The seeds for Personals were planted with Rakowski's first widely-followed Instagram account, @h_e_r_s_t_o_r_y. Started in 2014, @h_e_r_s_t_o_r_y is an archival Instagram account Rakowski filled with vintage photos of lesbian couples, zines, protest imagery, and vintage text-based personals from lesbians. Rakowski tells Bustle, "The personals written by lesbians in the back of On Our Backs magazines from the mid '80s to early '90s are some of the hottest and hilarious pieces of writing ever. Lesbians said what they wanted and desired, with no holding back." Rakowski told them. that the personals were widely popular among the followers of her archival Instagram, and she began encouraging followers to write and submit their own. But eventually personal submissions "took over the content" of @h_e_r_s_t_o_r_y, so Rakowski started @_personals_ just for ads. But even with an account dedicated solely to personals, "it’s impossible to keep up with demand," them. reported.
Rakowski told them. she chose to eschew the traditional dating site photo profile and make the Personals app text-only because, "You’re learning about the person based on their writing and how they express themselves — what they’re looking for and what they desire. People are looking for a different way of interacting with each other rather than just swiping through selfies. We want more than hot-or-not, throwaway experiences. It's become so demeaning." To gauge interest in the creation of a text-based dating/community app, Rakowski surveyed @_personals_' followers, and found that "only 60 percent wanted to have photos involved at all." According to them., the idea of "encountering someone’s wit and taste-testing their linguistic seduction before finding out what they look like, seems to be a large part of the mass appeal."
Personals is designed for and open to members of the queer community, and Rakowski specifies on the app's website that it welcomes "lesbians, trans men, trans women, non-binary [people], pansexuals, bisexuals, poly, asexuals, & other queer beings," along with noting that especially encouraged to join are queer people of color, "people with children, 35+ crowd, rural queers, people with disabilities, people with chronic illnesses, [and] international queers."
The site also explicitly says Personals is not made for "straight couples or cis men." Rakowski told them. she "wants cisgender men to hang back for the time being," though she may consider expanding the app to gay cis men in the future. "Lesbians and queers are the people I want to make sure feel welcome to take part in Personals," she tells Bustle. Rakowski notes that there have been "radical feminists who have taken issue with trans people included in [the] Personals community," but she maintains a "zero tolerance policy on transphobic commenters or submissions," and says "those who are transphobic will be blocked."

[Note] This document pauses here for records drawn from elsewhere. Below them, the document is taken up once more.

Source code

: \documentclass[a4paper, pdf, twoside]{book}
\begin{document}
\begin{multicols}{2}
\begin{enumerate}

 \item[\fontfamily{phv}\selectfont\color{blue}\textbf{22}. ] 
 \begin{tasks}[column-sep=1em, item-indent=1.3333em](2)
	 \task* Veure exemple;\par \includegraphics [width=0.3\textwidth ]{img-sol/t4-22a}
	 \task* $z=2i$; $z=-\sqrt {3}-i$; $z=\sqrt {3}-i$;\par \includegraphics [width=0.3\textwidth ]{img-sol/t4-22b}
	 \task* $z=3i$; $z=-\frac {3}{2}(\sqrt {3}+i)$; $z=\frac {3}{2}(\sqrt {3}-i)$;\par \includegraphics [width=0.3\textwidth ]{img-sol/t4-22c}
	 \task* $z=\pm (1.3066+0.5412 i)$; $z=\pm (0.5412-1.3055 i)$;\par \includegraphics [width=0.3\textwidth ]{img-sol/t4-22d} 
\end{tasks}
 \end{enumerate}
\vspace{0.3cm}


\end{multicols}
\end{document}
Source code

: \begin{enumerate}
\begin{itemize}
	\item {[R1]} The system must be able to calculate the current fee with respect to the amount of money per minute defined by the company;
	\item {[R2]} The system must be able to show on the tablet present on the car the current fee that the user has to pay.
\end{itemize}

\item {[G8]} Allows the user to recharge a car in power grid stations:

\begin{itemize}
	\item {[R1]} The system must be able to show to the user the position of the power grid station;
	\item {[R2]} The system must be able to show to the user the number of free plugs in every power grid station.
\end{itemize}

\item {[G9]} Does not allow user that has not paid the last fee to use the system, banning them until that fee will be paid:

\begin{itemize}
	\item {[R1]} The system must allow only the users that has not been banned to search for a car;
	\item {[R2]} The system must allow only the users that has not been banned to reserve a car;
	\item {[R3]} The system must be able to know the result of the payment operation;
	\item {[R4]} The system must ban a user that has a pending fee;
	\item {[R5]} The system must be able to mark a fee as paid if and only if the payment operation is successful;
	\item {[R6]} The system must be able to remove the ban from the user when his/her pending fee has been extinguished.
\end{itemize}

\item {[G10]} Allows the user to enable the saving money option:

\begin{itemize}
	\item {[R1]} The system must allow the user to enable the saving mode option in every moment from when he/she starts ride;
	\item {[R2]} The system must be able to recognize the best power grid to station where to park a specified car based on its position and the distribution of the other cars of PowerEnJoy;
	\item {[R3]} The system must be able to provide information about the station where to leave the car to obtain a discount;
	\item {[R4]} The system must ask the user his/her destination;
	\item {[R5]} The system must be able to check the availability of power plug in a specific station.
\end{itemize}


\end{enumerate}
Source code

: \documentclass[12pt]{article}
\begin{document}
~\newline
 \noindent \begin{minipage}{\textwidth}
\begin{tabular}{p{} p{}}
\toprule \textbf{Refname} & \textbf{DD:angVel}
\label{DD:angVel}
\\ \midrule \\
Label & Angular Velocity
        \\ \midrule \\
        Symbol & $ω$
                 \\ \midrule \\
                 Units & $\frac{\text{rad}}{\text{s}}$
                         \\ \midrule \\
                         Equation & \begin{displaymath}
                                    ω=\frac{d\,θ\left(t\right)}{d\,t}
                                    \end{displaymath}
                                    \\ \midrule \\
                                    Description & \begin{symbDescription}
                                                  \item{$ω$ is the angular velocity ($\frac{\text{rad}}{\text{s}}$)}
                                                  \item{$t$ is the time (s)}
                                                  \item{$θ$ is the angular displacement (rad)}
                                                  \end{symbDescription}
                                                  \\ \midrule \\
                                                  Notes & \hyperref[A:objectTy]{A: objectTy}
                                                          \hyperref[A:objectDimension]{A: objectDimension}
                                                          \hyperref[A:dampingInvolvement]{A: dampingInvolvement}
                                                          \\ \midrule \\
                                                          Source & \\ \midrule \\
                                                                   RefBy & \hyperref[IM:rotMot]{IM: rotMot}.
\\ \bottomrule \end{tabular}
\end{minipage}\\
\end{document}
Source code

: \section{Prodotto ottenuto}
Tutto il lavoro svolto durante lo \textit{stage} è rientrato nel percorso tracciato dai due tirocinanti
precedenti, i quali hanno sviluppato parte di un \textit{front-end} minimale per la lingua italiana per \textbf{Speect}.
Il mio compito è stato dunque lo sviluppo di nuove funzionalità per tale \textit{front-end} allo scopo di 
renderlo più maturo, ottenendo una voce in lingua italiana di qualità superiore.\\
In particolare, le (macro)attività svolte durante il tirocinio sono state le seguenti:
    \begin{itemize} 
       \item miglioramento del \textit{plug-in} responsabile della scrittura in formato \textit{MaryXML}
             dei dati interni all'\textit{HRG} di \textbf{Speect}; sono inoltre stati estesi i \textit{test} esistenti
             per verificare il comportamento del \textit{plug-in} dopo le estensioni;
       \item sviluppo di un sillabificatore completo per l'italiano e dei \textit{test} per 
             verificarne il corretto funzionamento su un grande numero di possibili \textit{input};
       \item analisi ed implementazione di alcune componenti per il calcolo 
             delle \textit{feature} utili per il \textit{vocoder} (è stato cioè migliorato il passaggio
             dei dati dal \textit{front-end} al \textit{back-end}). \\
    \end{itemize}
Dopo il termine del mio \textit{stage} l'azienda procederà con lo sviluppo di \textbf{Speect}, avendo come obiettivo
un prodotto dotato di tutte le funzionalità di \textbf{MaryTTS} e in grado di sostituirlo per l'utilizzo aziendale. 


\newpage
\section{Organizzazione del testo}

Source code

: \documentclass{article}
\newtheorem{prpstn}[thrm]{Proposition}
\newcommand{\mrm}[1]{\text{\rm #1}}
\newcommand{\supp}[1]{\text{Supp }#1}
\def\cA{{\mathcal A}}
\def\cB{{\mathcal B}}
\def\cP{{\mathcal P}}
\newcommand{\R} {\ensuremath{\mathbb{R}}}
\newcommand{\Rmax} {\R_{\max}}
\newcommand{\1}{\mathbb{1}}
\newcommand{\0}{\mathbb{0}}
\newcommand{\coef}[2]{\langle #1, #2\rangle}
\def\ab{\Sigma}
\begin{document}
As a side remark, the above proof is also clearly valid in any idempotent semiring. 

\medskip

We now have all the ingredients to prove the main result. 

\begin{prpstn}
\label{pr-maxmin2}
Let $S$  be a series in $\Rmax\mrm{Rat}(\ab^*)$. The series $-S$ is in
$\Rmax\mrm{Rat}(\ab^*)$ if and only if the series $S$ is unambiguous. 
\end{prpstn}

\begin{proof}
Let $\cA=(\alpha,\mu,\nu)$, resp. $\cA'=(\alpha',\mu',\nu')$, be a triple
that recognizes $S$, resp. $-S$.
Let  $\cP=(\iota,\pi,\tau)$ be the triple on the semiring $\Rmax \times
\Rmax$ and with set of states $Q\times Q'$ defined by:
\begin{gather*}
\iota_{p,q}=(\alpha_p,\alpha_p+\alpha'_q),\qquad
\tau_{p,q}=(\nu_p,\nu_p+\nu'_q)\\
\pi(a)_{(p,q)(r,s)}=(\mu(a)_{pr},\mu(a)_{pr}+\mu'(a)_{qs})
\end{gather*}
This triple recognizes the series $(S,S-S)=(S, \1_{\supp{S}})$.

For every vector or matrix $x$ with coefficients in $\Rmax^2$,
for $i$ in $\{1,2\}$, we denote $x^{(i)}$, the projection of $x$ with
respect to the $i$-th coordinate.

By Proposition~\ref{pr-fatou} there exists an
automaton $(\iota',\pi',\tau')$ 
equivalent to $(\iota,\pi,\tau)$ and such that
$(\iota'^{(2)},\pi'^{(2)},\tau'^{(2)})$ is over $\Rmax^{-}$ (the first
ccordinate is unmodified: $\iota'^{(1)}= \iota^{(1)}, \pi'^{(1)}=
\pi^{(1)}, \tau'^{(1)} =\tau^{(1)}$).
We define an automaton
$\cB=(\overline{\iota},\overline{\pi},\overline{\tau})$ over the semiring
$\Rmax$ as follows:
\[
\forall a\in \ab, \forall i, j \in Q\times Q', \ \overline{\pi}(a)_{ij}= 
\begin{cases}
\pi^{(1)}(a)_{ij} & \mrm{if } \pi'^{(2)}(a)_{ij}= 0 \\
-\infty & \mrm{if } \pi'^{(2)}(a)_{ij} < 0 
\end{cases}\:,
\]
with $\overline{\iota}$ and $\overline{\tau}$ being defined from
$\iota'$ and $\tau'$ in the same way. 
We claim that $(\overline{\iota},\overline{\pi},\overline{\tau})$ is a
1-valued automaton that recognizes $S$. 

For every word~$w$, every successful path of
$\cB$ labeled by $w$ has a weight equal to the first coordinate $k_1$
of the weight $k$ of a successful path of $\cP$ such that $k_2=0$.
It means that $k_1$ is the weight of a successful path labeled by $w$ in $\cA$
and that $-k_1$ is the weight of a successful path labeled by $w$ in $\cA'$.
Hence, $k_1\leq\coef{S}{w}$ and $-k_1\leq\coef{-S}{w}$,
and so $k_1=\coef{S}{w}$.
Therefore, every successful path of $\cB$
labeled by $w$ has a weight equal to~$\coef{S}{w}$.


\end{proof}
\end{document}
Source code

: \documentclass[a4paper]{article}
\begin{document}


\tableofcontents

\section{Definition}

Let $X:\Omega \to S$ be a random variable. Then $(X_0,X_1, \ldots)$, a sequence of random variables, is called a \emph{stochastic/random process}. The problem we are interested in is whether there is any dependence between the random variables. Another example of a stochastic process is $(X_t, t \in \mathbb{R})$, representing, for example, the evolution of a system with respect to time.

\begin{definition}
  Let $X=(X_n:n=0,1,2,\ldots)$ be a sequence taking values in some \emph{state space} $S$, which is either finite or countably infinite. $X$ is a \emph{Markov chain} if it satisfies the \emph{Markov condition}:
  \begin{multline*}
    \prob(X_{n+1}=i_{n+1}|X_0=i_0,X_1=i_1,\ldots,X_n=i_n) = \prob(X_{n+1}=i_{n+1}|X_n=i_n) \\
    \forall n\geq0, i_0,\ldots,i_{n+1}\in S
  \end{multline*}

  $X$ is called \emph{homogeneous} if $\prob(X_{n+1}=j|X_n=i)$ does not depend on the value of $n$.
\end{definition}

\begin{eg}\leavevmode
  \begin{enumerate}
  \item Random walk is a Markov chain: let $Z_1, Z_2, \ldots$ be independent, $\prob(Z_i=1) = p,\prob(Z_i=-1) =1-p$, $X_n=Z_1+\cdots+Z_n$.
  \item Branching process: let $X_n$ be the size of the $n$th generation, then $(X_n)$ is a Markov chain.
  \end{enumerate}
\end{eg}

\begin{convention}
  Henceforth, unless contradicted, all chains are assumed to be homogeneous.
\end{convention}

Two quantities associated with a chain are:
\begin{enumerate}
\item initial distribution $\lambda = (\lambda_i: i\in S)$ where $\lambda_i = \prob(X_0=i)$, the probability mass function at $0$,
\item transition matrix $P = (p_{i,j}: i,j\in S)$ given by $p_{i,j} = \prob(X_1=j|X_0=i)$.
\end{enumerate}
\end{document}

Personals is Rakowski's first app and first startup, and has not taken on any investors or incubator support. The Personals website says Rakowski plans to launch a crowdfunding effort June 13, and the site currently accepts direct donations through PayPal to help fund the app's creation. The text-based app would be a game changer in a dating-app landscape where photos are everything — so keep an eye out for the launch.